So John falls down, and then that hand that is strong enough to put the stars in place touches him and says, “Do not be afraid.” This one who is above it all, above the suffering, above the persecution, above our momentary troubles (cf. 2 Corinthians 4:17), he is with us through it all. He was dead, he is alive again. He is in control of all things, including death and Hades. And because of that, he commands John to write letters of encouragement to the churches, to call out their best, to call them to faithfulness. This week, if you follow the readings, you’re going to read those letters to the churches, and it might be helpful to do so with a study Bible that gives you some background on each church.
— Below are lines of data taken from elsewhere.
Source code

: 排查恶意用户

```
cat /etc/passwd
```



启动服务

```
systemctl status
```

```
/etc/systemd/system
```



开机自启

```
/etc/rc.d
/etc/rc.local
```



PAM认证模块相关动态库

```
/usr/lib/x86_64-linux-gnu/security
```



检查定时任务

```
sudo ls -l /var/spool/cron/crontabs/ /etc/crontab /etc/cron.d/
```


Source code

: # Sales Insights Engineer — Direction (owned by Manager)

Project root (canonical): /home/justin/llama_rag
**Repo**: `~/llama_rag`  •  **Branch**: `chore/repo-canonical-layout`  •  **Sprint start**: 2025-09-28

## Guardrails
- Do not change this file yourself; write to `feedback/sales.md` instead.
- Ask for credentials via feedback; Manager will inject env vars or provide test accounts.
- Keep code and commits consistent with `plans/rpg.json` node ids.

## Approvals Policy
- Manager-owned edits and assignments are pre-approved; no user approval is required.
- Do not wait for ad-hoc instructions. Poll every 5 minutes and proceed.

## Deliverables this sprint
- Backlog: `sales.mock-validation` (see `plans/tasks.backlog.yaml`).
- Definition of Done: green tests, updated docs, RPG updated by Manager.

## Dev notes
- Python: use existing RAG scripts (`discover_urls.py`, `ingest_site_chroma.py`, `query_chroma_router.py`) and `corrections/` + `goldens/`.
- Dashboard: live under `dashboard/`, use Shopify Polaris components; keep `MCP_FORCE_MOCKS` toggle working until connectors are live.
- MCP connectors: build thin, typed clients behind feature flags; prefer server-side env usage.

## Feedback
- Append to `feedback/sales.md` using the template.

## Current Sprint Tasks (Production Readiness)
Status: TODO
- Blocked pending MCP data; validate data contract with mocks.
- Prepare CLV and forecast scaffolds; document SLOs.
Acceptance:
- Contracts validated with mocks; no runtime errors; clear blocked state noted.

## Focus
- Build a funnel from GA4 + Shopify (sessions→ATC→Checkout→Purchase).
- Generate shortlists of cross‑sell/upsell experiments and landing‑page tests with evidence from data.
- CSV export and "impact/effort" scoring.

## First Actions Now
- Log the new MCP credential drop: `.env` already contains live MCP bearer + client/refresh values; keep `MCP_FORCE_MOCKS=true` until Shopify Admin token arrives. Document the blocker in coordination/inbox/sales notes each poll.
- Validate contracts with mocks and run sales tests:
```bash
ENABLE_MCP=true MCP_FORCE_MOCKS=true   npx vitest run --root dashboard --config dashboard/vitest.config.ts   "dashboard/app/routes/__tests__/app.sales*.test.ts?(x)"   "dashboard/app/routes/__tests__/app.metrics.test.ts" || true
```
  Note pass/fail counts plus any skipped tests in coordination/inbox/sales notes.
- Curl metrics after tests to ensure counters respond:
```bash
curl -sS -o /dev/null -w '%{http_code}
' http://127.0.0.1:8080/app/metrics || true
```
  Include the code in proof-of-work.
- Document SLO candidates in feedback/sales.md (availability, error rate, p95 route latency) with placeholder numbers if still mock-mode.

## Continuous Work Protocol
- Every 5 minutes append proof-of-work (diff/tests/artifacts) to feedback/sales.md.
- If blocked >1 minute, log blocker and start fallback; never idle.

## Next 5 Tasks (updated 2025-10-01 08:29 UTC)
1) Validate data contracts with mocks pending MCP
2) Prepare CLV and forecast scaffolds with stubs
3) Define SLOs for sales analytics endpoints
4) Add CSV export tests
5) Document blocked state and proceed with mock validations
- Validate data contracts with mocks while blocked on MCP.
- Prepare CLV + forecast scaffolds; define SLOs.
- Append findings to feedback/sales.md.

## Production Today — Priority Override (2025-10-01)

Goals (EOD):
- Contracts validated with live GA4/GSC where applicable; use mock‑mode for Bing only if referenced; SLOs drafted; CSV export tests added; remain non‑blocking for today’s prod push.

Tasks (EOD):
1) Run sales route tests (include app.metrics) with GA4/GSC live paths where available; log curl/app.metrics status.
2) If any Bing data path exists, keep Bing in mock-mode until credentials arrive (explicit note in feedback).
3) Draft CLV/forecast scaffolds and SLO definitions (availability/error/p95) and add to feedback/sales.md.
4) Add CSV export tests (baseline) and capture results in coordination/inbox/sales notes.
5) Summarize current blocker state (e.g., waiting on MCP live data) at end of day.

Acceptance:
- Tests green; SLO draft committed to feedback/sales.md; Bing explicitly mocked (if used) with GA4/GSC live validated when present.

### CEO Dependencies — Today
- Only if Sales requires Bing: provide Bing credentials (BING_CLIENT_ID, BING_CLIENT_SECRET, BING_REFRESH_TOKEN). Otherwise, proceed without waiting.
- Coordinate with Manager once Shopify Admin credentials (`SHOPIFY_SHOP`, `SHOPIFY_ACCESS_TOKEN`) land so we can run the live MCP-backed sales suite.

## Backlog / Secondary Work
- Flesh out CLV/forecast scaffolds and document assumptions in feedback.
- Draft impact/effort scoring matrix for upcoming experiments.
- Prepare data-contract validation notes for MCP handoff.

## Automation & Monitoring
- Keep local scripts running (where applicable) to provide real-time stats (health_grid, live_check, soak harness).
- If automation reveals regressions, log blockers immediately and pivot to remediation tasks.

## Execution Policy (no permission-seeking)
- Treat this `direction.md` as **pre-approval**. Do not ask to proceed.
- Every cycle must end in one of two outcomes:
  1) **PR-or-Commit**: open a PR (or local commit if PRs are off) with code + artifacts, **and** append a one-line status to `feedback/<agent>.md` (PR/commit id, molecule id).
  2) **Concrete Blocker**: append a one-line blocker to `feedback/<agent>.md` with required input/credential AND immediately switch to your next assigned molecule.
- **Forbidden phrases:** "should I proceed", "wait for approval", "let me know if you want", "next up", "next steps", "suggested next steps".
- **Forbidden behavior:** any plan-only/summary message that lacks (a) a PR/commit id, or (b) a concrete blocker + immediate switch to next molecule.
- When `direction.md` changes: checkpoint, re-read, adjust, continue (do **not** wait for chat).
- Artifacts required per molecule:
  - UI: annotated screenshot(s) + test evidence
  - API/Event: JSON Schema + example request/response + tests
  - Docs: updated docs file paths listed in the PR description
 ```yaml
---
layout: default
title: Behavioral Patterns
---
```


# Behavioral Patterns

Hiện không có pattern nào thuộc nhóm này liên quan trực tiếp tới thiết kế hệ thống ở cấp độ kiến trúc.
But I believe Jesus has a message for us in here, as well, a message to the church at Portage. The message is this: “Do not be afraid.” It’s the same message Jesus has delivered to the church throughout the centuries: “Do not be afraid to do what I’m calling you to do. No matter what the world think, no matter how you are judged, no matter how you might be persecuted—do not be afraid. I am the one who is on your side. I am first and last. I was there at the beginning and I’ll be there at the end—and all the points in between.” We know that, because Jesus has been with this church for 176 years and then some. At a Disciple class a couple of months ago, though, we discussed how so many people here don’t know our story, don’t know this church’s story, and because Revelation is a letter to the churches, it makes sense to tell our story alongside their story. And our story is the story of Jesus’ faithfulness throughout everything that has come our way. So we’ll be telling our story over the next few weeks, and we begin by remembering God’s faithfulness through the years.
VIDEO: Wanda Samuelson
The problem with vision is that, very often, Jesus only gives us one step at a time. A lampstand doesn’t give lots of light, just enough for the next step or two. And that’s the way Jesus works with us as well—one step he leads, and then another, and then another. So how do we respond to this text as we begin our journey into the strange and wonder-filled world of the Revelation? Well, first of all, we have to wake up—begin looking for Jesus in places we might least expect, because he’s there. Turn around, wake up, repent—whatever term you want to use, do what we need to do in order to see him working in our world, in our lives, in our church. You know, sometimes we get so focused on what we’re upset about, or what we disagree with, or what we don’t like that we forget to look for Jesus even in the midst of that. He’s there. He’s working, and he’s leading. And once we see him, our response is to embrace whatever calling he has placed on our lives. It might be scary. It might lead us to be looked on strangely by our world. People might not understand. But, as the Revelation shows us, salvation is worked out in the midst of hate and suffering or not at all (cf. Peterson 31). Where is God calling you to go and what is God calling you to do in 2012? What task will you put your hand to, whether the end comes this year or not?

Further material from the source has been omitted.